The Network for Reporting on Eastern Europe (n-ost) is an international non-governmental organization and a registered association based in Berlin. Also known by the acronym n-ost, the Network for Reporting on Eastern Europe is led by Executive Director Hanno Gundert and a seven-member board. The organisation has its main office with full-time staff in Berlin's Kreuzberg district.

Overview
n-ost aims to improve journalists’ reporting on Eastern Europe. It also aims to make a contribution to the development of democratic media in Eastern Europe and to the establishment of a pan-European public sphere. To this end it provides newspapers and radio stations in Germany, Austria and Switzerland with daily background reports from Eastern Europe, organizes training programmes for journalists and hosts a large annual media conference at a different venue each year – in recent years the conference has taken place in Berlin, Prague, Sofia, Bucharest, Rostov on Don, Pécs and Minsk. A joint program of n-ost and Access Info Europe is Legal Leaks, which tries to empower journalists to use better their right of access to information Freedom of information legislation.
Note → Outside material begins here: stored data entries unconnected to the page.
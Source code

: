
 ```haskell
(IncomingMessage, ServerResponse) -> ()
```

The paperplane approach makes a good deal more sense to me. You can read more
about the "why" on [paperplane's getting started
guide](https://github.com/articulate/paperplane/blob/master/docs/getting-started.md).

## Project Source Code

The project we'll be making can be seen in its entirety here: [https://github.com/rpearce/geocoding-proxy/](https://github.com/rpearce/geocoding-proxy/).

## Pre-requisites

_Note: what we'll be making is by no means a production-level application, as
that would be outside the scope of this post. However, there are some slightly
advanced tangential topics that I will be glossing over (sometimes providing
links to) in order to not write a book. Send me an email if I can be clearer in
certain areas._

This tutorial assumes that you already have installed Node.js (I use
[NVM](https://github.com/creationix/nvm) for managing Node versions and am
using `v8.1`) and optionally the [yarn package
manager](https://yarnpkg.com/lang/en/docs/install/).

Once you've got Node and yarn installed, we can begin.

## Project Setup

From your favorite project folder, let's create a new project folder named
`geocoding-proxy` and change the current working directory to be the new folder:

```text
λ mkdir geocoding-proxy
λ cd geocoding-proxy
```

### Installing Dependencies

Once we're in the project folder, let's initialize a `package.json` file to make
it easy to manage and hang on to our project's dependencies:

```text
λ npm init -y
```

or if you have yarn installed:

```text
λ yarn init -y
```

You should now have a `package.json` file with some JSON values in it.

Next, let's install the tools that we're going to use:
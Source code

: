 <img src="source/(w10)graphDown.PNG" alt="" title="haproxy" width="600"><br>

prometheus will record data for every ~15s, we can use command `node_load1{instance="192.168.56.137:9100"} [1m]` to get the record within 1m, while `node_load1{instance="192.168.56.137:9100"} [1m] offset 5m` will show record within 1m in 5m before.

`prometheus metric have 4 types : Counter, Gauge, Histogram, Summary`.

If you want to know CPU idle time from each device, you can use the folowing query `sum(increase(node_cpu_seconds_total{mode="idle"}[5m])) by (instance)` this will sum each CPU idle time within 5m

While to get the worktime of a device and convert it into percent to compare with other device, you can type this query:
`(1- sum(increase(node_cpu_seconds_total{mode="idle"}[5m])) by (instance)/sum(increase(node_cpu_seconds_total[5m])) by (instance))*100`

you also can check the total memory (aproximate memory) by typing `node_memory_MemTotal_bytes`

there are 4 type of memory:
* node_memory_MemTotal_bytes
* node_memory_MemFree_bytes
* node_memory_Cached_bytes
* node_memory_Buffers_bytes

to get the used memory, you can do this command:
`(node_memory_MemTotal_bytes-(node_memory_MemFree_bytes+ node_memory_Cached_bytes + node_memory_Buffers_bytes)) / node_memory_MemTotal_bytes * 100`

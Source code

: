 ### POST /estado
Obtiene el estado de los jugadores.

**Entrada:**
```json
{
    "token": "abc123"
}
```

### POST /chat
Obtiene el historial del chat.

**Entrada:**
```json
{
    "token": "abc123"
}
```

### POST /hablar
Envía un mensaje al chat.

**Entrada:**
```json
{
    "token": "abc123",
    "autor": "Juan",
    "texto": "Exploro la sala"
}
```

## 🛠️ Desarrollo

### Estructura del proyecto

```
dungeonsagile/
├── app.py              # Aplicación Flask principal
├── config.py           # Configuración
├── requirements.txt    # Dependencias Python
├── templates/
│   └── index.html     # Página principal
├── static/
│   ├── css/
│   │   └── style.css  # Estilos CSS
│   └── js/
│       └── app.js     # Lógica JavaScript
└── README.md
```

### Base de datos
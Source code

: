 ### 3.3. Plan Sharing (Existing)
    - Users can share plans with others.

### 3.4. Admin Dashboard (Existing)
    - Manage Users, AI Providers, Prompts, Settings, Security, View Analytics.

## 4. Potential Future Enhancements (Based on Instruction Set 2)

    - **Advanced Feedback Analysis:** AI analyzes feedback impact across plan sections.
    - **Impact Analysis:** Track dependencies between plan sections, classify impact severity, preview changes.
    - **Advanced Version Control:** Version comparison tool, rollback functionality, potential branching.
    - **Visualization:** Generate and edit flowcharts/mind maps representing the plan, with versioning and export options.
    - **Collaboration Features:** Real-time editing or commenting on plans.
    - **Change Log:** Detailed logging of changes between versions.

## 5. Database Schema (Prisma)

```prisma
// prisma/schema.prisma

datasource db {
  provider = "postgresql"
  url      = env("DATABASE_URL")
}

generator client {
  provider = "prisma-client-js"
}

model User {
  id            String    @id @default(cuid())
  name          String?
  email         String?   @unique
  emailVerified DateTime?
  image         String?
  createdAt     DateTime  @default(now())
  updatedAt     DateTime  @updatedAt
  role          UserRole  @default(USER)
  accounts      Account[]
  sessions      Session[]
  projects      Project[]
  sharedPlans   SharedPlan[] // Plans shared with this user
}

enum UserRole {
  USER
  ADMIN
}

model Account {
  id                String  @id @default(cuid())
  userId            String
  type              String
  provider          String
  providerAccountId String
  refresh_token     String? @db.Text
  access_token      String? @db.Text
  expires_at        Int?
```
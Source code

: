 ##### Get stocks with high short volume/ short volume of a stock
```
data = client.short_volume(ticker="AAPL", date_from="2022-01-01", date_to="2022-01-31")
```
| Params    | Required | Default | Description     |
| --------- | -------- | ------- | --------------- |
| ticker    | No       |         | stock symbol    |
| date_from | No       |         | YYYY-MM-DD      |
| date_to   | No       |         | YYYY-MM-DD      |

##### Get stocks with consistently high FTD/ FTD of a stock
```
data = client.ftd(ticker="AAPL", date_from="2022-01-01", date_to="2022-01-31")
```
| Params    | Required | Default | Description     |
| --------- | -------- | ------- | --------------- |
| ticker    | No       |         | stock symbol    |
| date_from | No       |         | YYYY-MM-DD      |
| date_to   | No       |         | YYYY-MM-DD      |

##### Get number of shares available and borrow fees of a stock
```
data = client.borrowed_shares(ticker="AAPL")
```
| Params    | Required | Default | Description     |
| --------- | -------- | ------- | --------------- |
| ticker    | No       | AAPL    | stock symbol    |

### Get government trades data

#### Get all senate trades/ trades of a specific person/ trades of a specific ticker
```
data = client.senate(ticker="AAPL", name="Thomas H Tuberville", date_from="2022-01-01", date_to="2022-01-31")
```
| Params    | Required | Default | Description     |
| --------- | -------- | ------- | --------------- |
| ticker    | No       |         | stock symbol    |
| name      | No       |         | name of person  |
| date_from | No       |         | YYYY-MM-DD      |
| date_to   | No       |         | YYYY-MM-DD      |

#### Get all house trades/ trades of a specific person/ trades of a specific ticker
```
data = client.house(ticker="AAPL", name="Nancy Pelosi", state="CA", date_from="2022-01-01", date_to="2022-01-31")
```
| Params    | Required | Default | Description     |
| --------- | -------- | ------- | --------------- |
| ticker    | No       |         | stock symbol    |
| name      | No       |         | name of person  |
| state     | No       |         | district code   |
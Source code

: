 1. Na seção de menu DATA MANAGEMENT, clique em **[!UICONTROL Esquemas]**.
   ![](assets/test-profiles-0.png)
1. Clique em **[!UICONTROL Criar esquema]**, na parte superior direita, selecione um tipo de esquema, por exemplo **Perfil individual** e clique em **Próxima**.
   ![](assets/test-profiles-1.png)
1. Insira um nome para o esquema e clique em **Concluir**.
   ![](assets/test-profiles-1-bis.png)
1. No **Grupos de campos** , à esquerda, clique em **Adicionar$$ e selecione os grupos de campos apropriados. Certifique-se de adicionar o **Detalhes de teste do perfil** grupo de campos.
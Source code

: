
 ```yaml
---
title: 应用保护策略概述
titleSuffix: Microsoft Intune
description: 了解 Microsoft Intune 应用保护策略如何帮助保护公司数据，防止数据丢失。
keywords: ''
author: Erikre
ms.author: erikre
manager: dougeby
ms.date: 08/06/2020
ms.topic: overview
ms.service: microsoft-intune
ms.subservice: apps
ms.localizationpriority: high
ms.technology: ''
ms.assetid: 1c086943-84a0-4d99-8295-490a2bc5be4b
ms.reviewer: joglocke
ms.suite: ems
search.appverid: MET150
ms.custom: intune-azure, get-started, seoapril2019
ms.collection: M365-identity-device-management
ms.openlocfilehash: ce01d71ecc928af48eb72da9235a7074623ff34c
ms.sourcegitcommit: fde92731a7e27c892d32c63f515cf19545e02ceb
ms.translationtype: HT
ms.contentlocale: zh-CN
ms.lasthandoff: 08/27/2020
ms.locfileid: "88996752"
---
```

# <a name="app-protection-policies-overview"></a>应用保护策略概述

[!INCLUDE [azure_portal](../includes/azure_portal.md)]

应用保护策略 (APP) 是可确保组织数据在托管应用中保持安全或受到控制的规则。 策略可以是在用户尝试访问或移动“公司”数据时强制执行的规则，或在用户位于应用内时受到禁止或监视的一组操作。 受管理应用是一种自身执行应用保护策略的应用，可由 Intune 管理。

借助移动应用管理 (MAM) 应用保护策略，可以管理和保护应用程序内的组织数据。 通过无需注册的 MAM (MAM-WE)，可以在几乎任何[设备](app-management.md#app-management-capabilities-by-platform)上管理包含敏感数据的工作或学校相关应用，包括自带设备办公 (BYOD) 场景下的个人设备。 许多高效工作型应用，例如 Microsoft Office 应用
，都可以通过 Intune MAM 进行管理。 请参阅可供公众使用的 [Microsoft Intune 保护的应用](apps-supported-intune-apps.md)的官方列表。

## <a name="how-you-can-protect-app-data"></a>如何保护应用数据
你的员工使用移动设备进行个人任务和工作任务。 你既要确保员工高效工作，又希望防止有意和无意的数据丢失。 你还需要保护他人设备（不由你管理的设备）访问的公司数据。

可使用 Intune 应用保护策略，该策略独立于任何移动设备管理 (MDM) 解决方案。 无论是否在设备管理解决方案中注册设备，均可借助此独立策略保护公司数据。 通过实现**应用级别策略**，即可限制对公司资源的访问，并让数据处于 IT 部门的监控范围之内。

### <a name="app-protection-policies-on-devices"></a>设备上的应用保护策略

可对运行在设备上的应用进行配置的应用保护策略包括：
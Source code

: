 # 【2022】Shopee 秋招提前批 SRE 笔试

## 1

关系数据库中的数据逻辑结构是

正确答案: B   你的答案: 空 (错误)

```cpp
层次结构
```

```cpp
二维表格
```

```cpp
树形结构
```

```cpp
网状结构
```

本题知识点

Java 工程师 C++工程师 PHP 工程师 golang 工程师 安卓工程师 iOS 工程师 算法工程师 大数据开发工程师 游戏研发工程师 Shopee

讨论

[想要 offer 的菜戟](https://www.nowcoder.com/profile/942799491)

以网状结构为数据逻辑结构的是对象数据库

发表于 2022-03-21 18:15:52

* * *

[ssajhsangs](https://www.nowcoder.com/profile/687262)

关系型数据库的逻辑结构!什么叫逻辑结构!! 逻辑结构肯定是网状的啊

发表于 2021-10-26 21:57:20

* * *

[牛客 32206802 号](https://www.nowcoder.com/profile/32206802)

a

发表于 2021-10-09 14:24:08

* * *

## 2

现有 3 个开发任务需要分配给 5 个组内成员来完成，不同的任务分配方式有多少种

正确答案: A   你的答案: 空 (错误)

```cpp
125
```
In addition n-ost organizes various projects for journalists – for example a research grant programme for investigation of right-wing extremism and antisemitism in Eastern Europe, a reportage prize, a European online culture portal and a series of reports focusing on particular topics, such as poverty among old people in Eastern Europe or globalisation and the labour market. Almost 250 German-speaking journalists from twenty countries are members of n-ost. Since May 2008 n-ost has been producing eurotopics.net – a quadri-lingual European online debate portal – on behalf of the Bundeszentrale für politische Bildung (Federal Agency for Civic Education) – for which it has a separate team of editorial staff.

n-ost’s work is supported by an advisory board comprising the following members: Werner D'Inka (publisher of the Frankfurter Allgemeine Zeitung), Sabine Adler (head of Deutschlandradio-Hauptstadtstudio), Christian Böhme (chief editor of the Jüdische Allgemeine Zeitung), Henrik Kaufholz (duty editor at Politiken, Copenhagen), Horst Pöttker (Professor of Journalism at the Technical University Dortmund), Sonja Margolina (journalist), Uwe Neumärker (director of the foundation "Memorial to the Murdered Jews of Europe"), Tomasz Dąbrowski (director of the Polish Institute in Berlin), Ludmila Rakusanova (head of the VLP Institute for Regional Journalism, Prague), Markus Hipp (Executive Director BMW Foundation Herbert Quandt) and Uwe Leuschner (entrepreneur).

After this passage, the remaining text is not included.